▸ **Data under study**
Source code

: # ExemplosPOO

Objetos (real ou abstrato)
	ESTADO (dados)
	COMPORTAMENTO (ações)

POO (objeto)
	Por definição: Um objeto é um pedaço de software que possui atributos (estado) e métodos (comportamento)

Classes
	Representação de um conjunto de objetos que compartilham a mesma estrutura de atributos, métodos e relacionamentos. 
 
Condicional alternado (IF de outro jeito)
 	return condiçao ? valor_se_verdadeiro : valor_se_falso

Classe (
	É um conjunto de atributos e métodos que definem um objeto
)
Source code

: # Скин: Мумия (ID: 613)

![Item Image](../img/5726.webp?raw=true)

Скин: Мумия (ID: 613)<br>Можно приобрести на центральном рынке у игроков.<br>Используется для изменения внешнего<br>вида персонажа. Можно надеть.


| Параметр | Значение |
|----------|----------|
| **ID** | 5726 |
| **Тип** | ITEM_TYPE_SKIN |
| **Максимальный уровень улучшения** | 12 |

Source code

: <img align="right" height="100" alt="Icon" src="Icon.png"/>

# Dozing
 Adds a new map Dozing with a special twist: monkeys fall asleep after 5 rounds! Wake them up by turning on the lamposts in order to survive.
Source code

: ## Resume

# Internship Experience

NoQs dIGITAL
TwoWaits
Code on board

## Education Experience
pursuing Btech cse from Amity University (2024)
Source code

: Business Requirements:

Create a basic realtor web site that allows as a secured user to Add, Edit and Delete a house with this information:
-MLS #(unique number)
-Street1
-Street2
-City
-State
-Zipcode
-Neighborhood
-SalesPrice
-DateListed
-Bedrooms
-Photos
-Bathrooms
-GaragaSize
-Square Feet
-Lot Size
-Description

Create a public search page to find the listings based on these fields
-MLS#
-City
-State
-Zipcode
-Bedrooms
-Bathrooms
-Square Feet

▸ **To do**
Print the line that contains "-MLS #(unique number)" and each line after it up to the end of the listing, exactly as written.

▸ **Your solution**
-MLS #(unique number)
-Street1
-Street2
-City
-State
-Zipcode
-Neighborhood
-SalesPrice
-DateListed
-Bedrooms
-Photos
-Bathrooms
-GaragaSize
-Square Feet
-Lot Size
-Description

Create a public search page to find the listings based on these fields
-MLS#
-City
-State
-Zipcode
-Bedrooms
-Bathrooms
-Square Feet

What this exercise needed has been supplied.